Convention collective nationale des employés, techniciens, agents de maîtrise et cadres de la presse d'information spécialisée du 27 décembre 2018.

Article 41 (1)

En vigueur

Licenciement

L'indemnité de licenciement pour cause réelle et sérieuse pour motif non disciplinaire ou pour motif économique est fixée à :
– 1 mois après 1 année de présence ;
– 1/2 mois par année pleine à compter de la deuxième année de présence.

En cas d'année incomplète après la première, l'indemnité est ajustée pro rata temporis.

L'indemnité de licenciement ainsi calculée est plafonnée à 12 mois de salaire. Le plafond est porté à 13 mois à compter de 25 ans d'ancienneté et à 14 mois pour les salariés qui ont atteint 35 ans d'ancienneté.

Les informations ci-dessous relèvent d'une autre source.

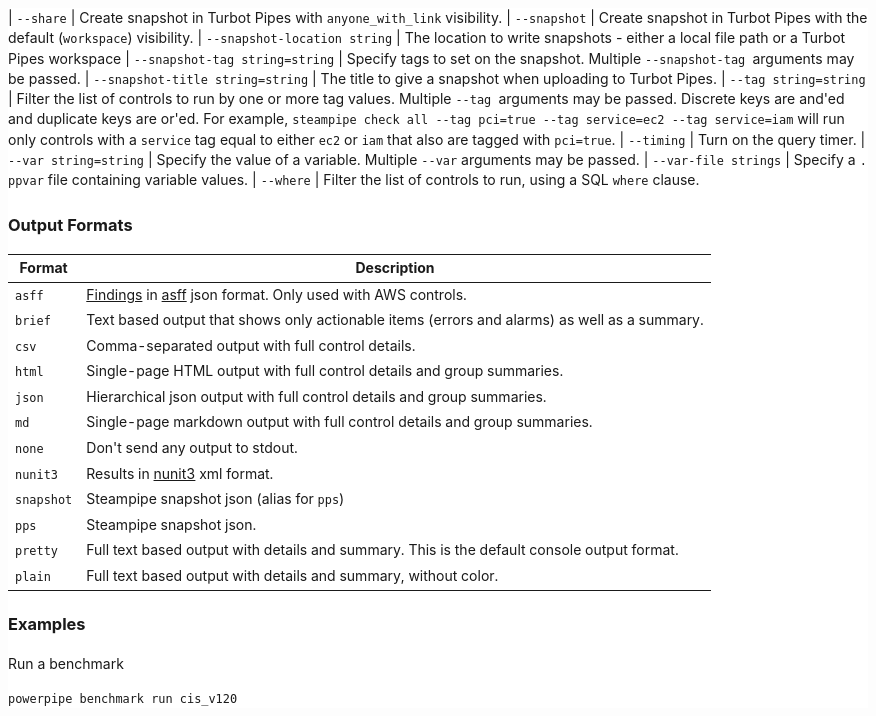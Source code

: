 |  `--share`                      | Create snapshot in Turbot Pipes with `anyone_with_link` visibility.
|  `--snapshot`                   | Create snapshot in Turbot Pipes with the default (`workspace`) visibility.
|  `--snapshot-location string`   |	The location to write snapshots - either a local file path or a Turbot Pipes workspace
|  `--snapshot-tag string=string` | Specify tags to set on the snapshot. Multiple `--snapshot-tag `arguments may be passed.
|  `--snapshot-title string=string` | The title to give a snapshot when uploading to Turbot Pipes.
|  `--tag string=string`          | Filter the list of controls to run by one or more tag values. Multiple `--tag `arguments may be passed. Discrete keys are and'ed and duplicate keys are or'ed. For example, `steampipe check all --tag pci=true --tag service=ec2 --tag service=iam` will run only controls with a `service` tag equal to either `ec2` or `iam` that also are tagged with `pci=true`.
|  `--timing`                     | Turn on the query timer.
| `--var string=string`           | Specify the value of a variable.  Multiple `--var` arguments may be passed. 
| `--var-file strings`            | Specify a `.ppvar` file containing variable values.
| `--where`	                      | Filter the list of controls to run, using a SQL `where` clause.


### Output Formats

| Format | Description 
|-|-
| `asff` | [Findings](https://docs.aws.amazon.com/securityhub/latest/userguide/securityhub-findings.html) in [asff](https://docs.aws.amazon.com/securityhub/latest/userguide/securityhub-findings-format-syntax.html) json format. Only used with AWS controls.
| `brief` | Text based output that shows only actionable items (errors and alarms) as well as a summary.
| `csv` | Comma-separated output with full control details.
| `html` | Single-page HTML output with full control details and group summaries.
| `json` | Hierarchical json output with full control details and group summaries.
| `md` | Single-page markdown output with full control details and group summaries.
| `none` | Don't send any output to stdout.
| `nunit3` | Results in [nunit3](https://docs.nunit.org/articles/nunit/technical-notes/usage/Test-Result-XML-Format.html) xml format.
| `snapshot` | Steampipe snapshot json (alias for `pps`)
| `pps` | Steampipe snapshot json.
| `pretty` | Full text based output with details and summary.  This is the default console output format.
| `plain` | Full text based output with details and summary, without color.



### Examples

Run a benchmark 
```bash
powerpipe benchmark run cis_v120
```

Le salaire de référence est déterminé en prenant en compte, selon la formule la plus avantageuse :
– soit la moyenne mensuelle des 12 derniers mois précédant la rupture du contrat ou, lorsque l'ancienneté du salarié est inférieure à 12 mois, la moyenne mensuelle de la rémunération des mois précédant la rupture du contrat ;
– soit 1/3 des 3 derniers mois. Dans ce cas, les primes et gratifications annuelles sont prises en compte en proportion du temps de travail effectué (Si une prime annuelle a été perçue, il faut ajouter 1/12 du montant de la prime à chacun des 3 derniers mois de référence).

Dans les deux cas sont exclues de l'assiette de calcul les primes exceptionnelles.

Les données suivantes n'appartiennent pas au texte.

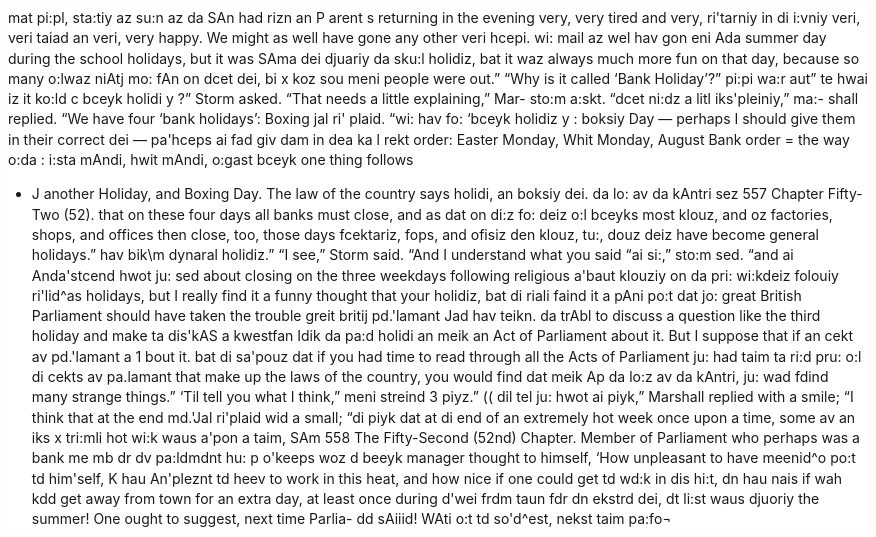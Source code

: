 mat pi:pl, sta:tiy az su:n az da SAn had rizn an P arent s 
returning in the evening very, very tired and very, 
ri'tarniy in di i:vniy veri, veri taiad an veri, 
very happy. We might as well have gone any other 
veri hcepi. wi: mail az wel hav gon eni Ada 
summer day during the school holidays, but it was 
SAma dei djuariy da sku:l holidiz, bat it waz 
always much more fun on that day, because so many 
o:lwaz niAtj mo: fAn on dcet dei, bi x koz sou meni 
people were out.” “Why is it called ‘Bank Holiday’?” 
pi:pi wa:r aut” te hwai iz it ko:ld c bceyk holidi y ?” 
Storm asked. “That needs a little explaining,” Mar- 
sto:m a:skt. “dcet ni:dz a litl iks'pleiniy,” ma:- 
shall replied. “We have four ‘bank holidays’: Boxing 
jal ri' plaid. “wi: hav fo: ‘bceyk holidiz y : boksiy 
Day — perhaps I should give them in their correct 
dei — pa'hceps ai fad giv dam in dea ka l rekt 
order: Easter Monday, Whit Monday, August Bank order = the way 
o:da : i:sta mAndi, hwit mAndi, o:gast bceyk one thing follows 
* J another 
Holiday, and Boxing Day. The law of the country says 
holidi, an boksiy dei. da lo: av da kAntri sez 
557 
Chapter Fifty-Two (52). 
that on these four days all banks must close, and as 
dat on di:z fo: deiz o:l bceyks most klouz, and oz 
factories, shops, and offices then close, too, those days 
fcektariz, fops, and ofisiz den klouz, tu:, douz deiz 
have become general holidays.” 
hav bik\m dynaral holidiz.” 
“I see,” Storm said. “And I understand what you said 
“ai si:,” sto:m sed. “and ai Anda'stcend hwot ju: sed 
about closing on the three weekdays following religious 
a'baut klouziy on da pri: wi:kdeiz folouiy ri'lid^as 
holidays, but I really find it a funny thought that your 
holidiz, bat di riali faind it a pAni po:t dat jo: 
great British Parliament should have taken the trouble 
greit britij pd.'lamant Jad hav teikn. da trAbl 
to discuss a question like the third holiday and make 
ta dis'kAS a kwestfan Idik da pa:d holidi an meik 
an Act of Parliament about it. But I suppose that if 
an cekt av pd.'lamant a 1 bout it. bat di sa'pouz dat if 
you had time to read through all the Acts of Parliament 
ju: had taim ta ri:d pru: o:l di cekts av pa.lamant 
that make up the laws of the country, you would find 
dat meik Ap da lo:z av da kAntri, ju: wad fdind 
many strange things.” ‘Til tell you what I think,” 
meni streind 3 piyz.” (( dil tel ju: hwot ai piyk,” 
Marshall replied with a smile; “I think that at the end 
md.'Jal ri'plaid wid a small; “di piyk dat at di end 
of an extremely hot week once upon a time, some 
av an iks x tri:mli hot wi:k waus a'pon a taim, SAm 
558 
The Fifty-Second (52nd) Chapter. 
Member of Parliament who perhaps was a bank 
me mb dr dv pa:ldmdnt hu: p o'keeps woz d beeyk 
manager thought to himself, ‘How unpleasant to have 
meenid^o po:t td him'self, K hau An'pleznt td heev 
to work in this heat, and how nice if one could get 
td wd:k in dis hi:t, dn hau nais if wah kdd get 
away from town for an extra day, at least once during 
d'wei frdm taun fdr dn ekstrd dei, dt li:st waus djuoriy 
the summer! One ought to suggest, next time Parlia- 
dd sAiiid! WAti o:t td so'd^est, nekst taim pa:fo¬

Si le salarié a travaillé à temps complet avant de passer à temps partiel (ou inversement), l'indemnité est calculée proportionnellement à la durée pendant laquelle il a travaillé à temps plein et à temps partiel.

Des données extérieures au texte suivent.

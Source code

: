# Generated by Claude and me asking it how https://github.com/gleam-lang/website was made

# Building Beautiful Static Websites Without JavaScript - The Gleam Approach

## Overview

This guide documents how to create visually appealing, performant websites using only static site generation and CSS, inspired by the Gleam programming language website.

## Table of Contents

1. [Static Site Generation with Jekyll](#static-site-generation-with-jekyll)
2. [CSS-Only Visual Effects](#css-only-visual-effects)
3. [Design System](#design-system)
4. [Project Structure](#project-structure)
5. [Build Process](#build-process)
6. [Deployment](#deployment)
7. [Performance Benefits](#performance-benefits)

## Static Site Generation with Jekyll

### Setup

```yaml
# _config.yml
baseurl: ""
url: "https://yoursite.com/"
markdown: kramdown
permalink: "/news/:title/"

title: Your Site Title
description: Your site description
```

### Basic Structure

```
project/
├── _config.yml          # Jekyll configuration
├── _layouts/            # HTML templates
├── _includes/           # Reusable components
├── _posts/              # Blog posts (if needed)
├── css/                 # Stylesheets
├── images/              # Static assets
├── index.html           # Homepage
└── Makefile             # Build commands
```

En cas de licenciement disciplinaire du salarié, les modalités et, le cas échéant, l'indemnisation du licenciement sont celles prévues, selon le degré de gravité, par le code du travail.

En cas de litige sur la qualification, les modalités ou l'indemnisation de toute rupture d'un contrat de travail, les parties ont la faculté, notamment lors de l'entretien préalable, de convenir de s'adresser, dans les conditions prévues à l'article 6, à la commission paritaire de conciliation aux fins d'aboutir à une solution amiable du litige.

(1) Article étendu sous réserve d'une part, du respect des dispositions de l'article L. 1234-9 du code du travail et d'autre part, du respect des dispositions de l'article R. 1234-4 du code du travail et de la jurisprudence de la Cour de Cassation (Cass. soc. 8 novembre 2017, n° 16-18.069).